Caja Tarra Silla Marco è un video del 2011 (6’52”), girato in un paesaggio rurale, in cui l’artista si muove, camera alla mano, tra scarti, natura e architetture industriali, raccontandoci una parte importante di sé: il grande fascino di materiali industriali e costruzioni. A continuazione di questi dettagli introspettivi che ci avvicinano all’universo di Lamothe, Retrato Borde (2022), serie fotografica dove un’immagine fugace e temporanea in una pozzanghera cittadina riflette, come Narciso, il corpo dell’artista fuso nell’acqua e nei rifiuti urbani.

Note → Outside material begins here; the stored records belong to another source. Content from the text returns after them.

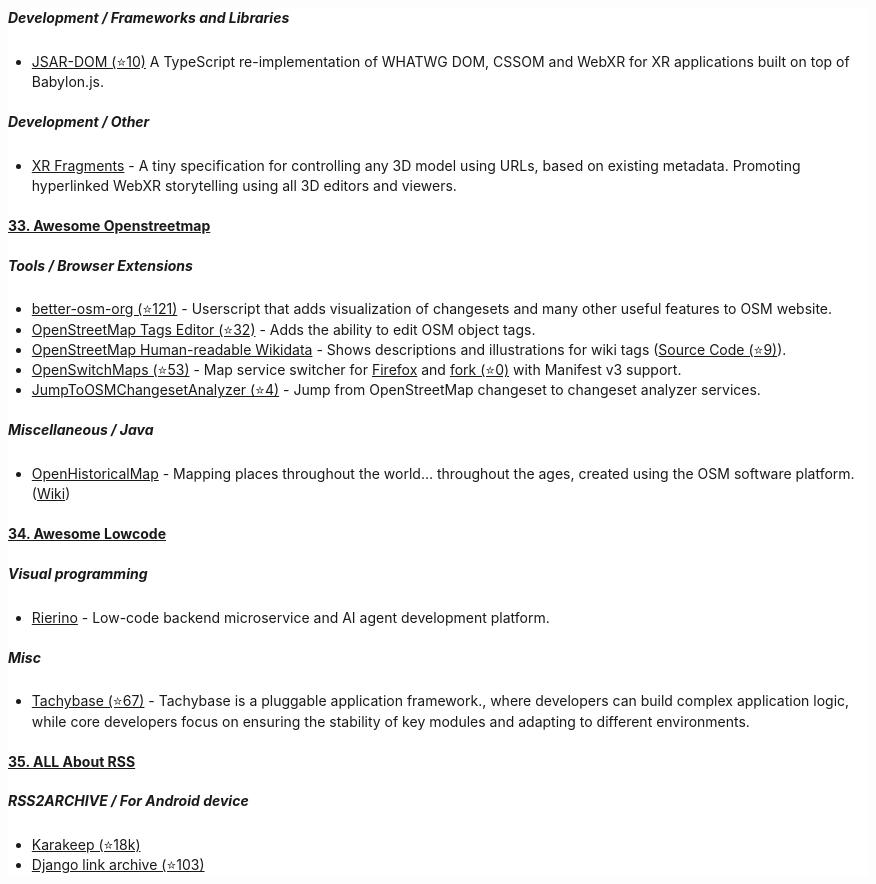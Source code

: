 ##### Development / Frameworks and Libraries

*   [JSAR-DOM (⭐10)](https://github.com/m-creativelab/jsar-runtime) A TypeScript re-implementation of WHATWG DOM, CSSOM and WebXR for XR applications built on top of Babylon.js.

##### Development / Other

*   [XR Fragments](https://codeberg.org/coderofsalvation/xrfragment) - A tiny specification for controlling any 3D model using URLs, based on existing metadata. Promoting hyperlinked WebXR storytelling using all 3D editors and viewers.

#### [33. Awesome Openstreetmap](/content/osmlab/awesome-openstreetmap/README.md)

##### Tools / Browser Extensions

*   [better-osm-org (⭐121)](https://github.com/deevroman/better-osm-org) - Userscript that adds visualization of changesets and many other useful features to OSM website.
*   [OpenStreetMap Tags Editor (⭐32)](https://github.com/Zverik/osmtags-editor) - Adds the ability to edit OSM object tags.
*   [OpenStreetMap Human-readable Wikidata](https://community.openstreetmap.org/t/announcing-human-readable-wikidata-browser-plugins-for-openstreetmap-org/108180) - Shows descriptions and illustrations for wiki tags ([Source Code (⭐9)](https://github.com/ZeLonewolf/osm-wikidata-greasemonkey)).
*   [OpenSwitchMaps (⭐53)](https://github.com/tankaru/OpenSwitchMaps) -  Map service switcher for [Firefox](https://addons.mozilla.org/firefox/addon/openswitchmaps/) and [fork (⭐0)](https://github.com/limex/OpenSwitchMaps-v3) with Manifest v3 support.
*   [JumpToOSMChangesetAnalyzer (⭐4)](https://github.com/tankaru/JumpToOSMChangesetAnalyzer) - Jump from OpenStreetMap changeset to changeset analyzer services.

##### Miscellaneous / Java

*   [OpenHistoricalMap](https://www.openhistoricalmap.org/) - Mapping places throughout the world… throughout the ages, created using the OSM software platform. ([Wiki](https://wiki.openstreetmap.org/wiki/OpenHistoricalMap))

#### [34. Awesome Lowcode](/content/antdimot/awesome-lowcode/README.md)

##### Visual programming

*   [Rierino](https://rierino.com/) - Low-code backend microservice and AI agent development platform.

##### Misc

*   [Tachybase (⭐67)](https://github.com/tachybase/tachybase) - Tachybase is a pluggable application framework., where developers can build complex application logic, while core developers focus on ensuring the stability of key modules and adapting to different environments.

#### [35. ALL About RSS](/content/AboutRSS/ALL-about-RSS/README.md)

##### RSS2ARCHIVE / For Android device

*   [Karakeep (⭐18k)](https://github.com/karakeep-app/karakeep)
*   [Django link archive (⭐103)](https://github.com/rumca-js/Django-link-archive)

I materiali di cui l’artista fa uso, principalmente acciaio, tubi innocenti e legno, ritornano nel grande progetto Ojalá se derrumben las puertas (Magari crollassero le porte alla 60esima Biennale di Venezia. Nel Padiglione Argentina, visibile nelle Sale d’Armi dell’Arsenale, grandi sculture invitano i visitatori a spingersi oltre i consueti confini spaziali entro cui normalmente ci muoviamo, stimolando una riflessione sui limiti imposti dallo spazio tangibile e intangibile (sociale, mentale, ecc). Il titolo della grande installazione richiama un desiderio ardente di cambiamento. Attraverso la trasformazione del legno, materiale principale dell’opera, la mente si apre a infinite strade che ci mostrano diversi percorsi possibili, dove gli alberi attraversano assi nella loro interezza, armonizzandosi in una lotta amorosa che sembra essersi fermata solo per il piacere di farsi ammirare. In questo incontro-scontro si aprono varchi che ci invitano a non rimanere impassibili, ma a lasciarci guidare dalla fantasia, dall’emozione e dalla sorpresa.

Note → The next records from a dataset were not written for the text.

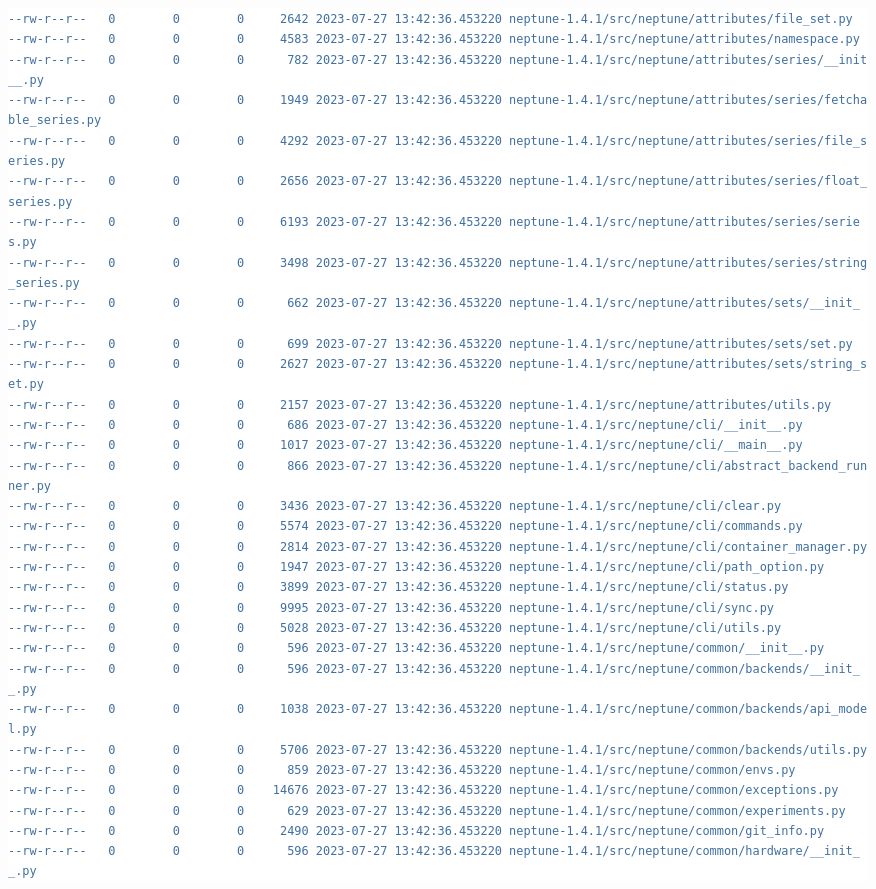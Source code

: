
 ```diff
--rw-r--r--   0        0        0     2642 2023-07-27 13:42:36.453220 neptune-1.4.1/src/neptune/attributes/file_set.py
--rw-r--r--   0        0        0     4583 2023-07-27 13:42:36.453220 neptune-1.4.1/src/neptune/attributes/namespace.py
--rw-r--r--   0        0        0      782 2023-07-27 13:42:36.453220 neptune-1.4.1/src/neptune/attributes/series/__init__.py
--rw-r--r--   0        0        0     1949 2023-07-27 13:42:36.453220 neptune-1.4.1/src/neptune/attributes/series/fetchable_series.py
--rw-r--r--   0        0        0     4292 2023-07-27 13:42:36.453220 neptune-1.4.1/src/neptune/attributes/series/file_series.py
--rw-r--r--   0        0        0     2656 2023-07-27 13:42:36.453220 neptune-1.4.1/src/neptune/attributes/series/float_series.py
--rw-r--r--   0        0        0     6193 2023-07-27 13:42:36.453220 neptune-1.4.1/src/neptune/attributes/series/series.py
--rw-r--r--   0        0        0     3498 2023-07-27 13:42:36.453220 neptune-1.4.1/src/neptune/attributes/series/string_series.py
--rw-r--r--   0        0        0      662 2023-07-27 13:42:36.453220 neptune-1.4.1/src/neptune/attributes/sets/__init__.py
--rw-r--r--   0        0        0      699 2023-07-27 13:42:36.453220 neptune-1.4.1/src/neptune/attributes/sets/set.py
--rw-r--r--   0        0        0     2627 2023-07-27 13:42:36.453220 neptune-1.4.1/src/neptune/attributes/sets/string_set.py
--rw-r--r--   0        0        0     2157 2023-07-27 13:42:36.453220 neptune-1.4.1/src/neptune/attributes/utils.py
--rw-r--r--   0        0        0      686 2023-07-27 13:42:36.453220 neptune-1.4.1/src/neptune/cli/__init__.py
--rw-r--r--   0        0        0     1017 2023-07-27 13:42:36.453220 neptune-1.4.1/src/neptune/cli/__main__.py
--rw-r--r--   0        0        0      866 2023-07-27 13:42:36.453220 neptune-1.4.1/src/neptune/cli/abstract_backend_runner.py
--rw-r--r--   0        0        0     3436 2023-07-27 13:42:36.453220 neptune-1.4.1/src/neptune/cli/clear.py
--rw-r--r--   0        0        0     5574 2023-07-27 13:42:36.453220 neptune-1.4.1/src/neptune/cli/commands.py
--rw-r--r--   0        0        0     2814 2023-07-27 13:42:36.453220 neptune-1.4.1/src/neptune/cli/container_manager.py
--rw-r--r--   0        0        0     1947 2023-07-27 13:42:36.453220 neptune-1.4.1/src/neptune/cli/path_option.py
--rw-r--r--   0        0        0     3899 2023-07-27 13:42:36.453220 neptune-1.4.1/src/neptune/cli/status.py
--rw-r--r--   0        0        0     9995 2023-07-27 13:42:36.453220 neptune-1.4.1/src/neptune/cli/sync.py
--rw-r--r--   0        0        0     5028 2023-07-27 13:42:36.453220 neptune-1.4.1/src/neptune/cli/utils.py
--rw-r--r--   0        0        0      596 2023-07-27 13:42:36.453220 neptune-1.4.1/src/neptune/common/__init__.py
--rw-r--r--   0        0        0      596 2023-07-27 13:42:36.453220 neptune-1.4.1/src/neptune/common/backends/__init__.py
--rw-r--r--   0        0        0     1038 2023-07-27 13:42:36.453220 neptune-1.4.1/src/neptune/common/backends/api_model.py
--rw-r--r--   0        0        0     5706 2023-07-27 13:42:36.453220 neptune-1.4.1/src/neptune/common/backends/utils.py
--rw-r--r--   0        0        0      859 2023-07-27 13:42:36.453220 neptune-1.4.1/src/neptune/common/envs.py
--rw-r--r--   0        0        0    14676 2023-07-27 13:42:36.453220 neptune-1.4.1/src/neptune/common/exceptions.py
--rw-r--r--   0        0        0      629 2023-07-27 13:42:36.453220 neptune-1.4.1/src/neptune/common/experiments.py
--rw-r--r--   0        0        0     2490 2023-07-27 13:42:36.453220 neptune-1.4.1/src/neptune/common/git_info.py
--rw-r--r--   0        0        0      596 2023-07-27 13:42:36.453220 neptune-1.4.1/src/neptune/common/hardware/__init__.py
```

Luciana Lamothe crea un’esperienza sensoriale coinvolgente, spingendoci a mettere da parte le percezioni abituali e a immergerci in un labirinto di potenzialità. L’opera, come sottolinea la curatrice Sofía Dourron, propone «un modo di relazionarsi con i materiali (e con il mondo) che, sebbene ricco di tensioni, permette un equilibrio generativo di scambi e solidarietà». Per realizzare le sculture presenti nel padiglione, è stato utilizzato legno riciclato proveniente dal Padiglione Argentina della precedente Biennale di Architettura, assieme a legno recuperato da una falegnameria di gondole veneziane, da una nave abbandonata e altri luoghi nascosti della città. Imperdibile evento che corona le presentazioni dei lavori di Lamothe: un talk con l’artista il 21 settembre alle ore 15.00, nel Padiglione Argentina della Biennale di Venezia.
Info:
Luciana Lamothe. Folding Roads
16/04 – 28/09/2024
Galleria Alberta Pane
Calle dei Guardiani 2403/h Dorsoduro – 30123 Venezia
Giorni e orari di apertura: martedì – sabato, 10.30 – 18.30
Nota: La galleria sarà chiusa dal 30 luglio al 25 agosto 2024
albertapane.com
Ojalá se derrumben las puertas
Opere di Luciana Lamothe
A cura di Sofía Dourron
20/05 – 24/11/2024
Padiglione Argentina, Arsenale di Venezia, Biennale di Venezia
Campo della Tana 2169/F, Venezia
https://www.labiennale.org/
Italo argentina, curatrice indipendente specializzata in arte argentina, con alle spalle studi e pubblicazioni sul tema (“L’Argentina alla Biennale d’Arte di Venezia” in Storie della Biennale di Venezia, Ed. Ca’ Foscari, 2020), fondatrice nel 2014 di arteargentina.it, prima piattaforma italiana dedicata all’arte argentina in Italia. Attualmente collabora a Venezia con gallerie d’arte e artisti contemporanei.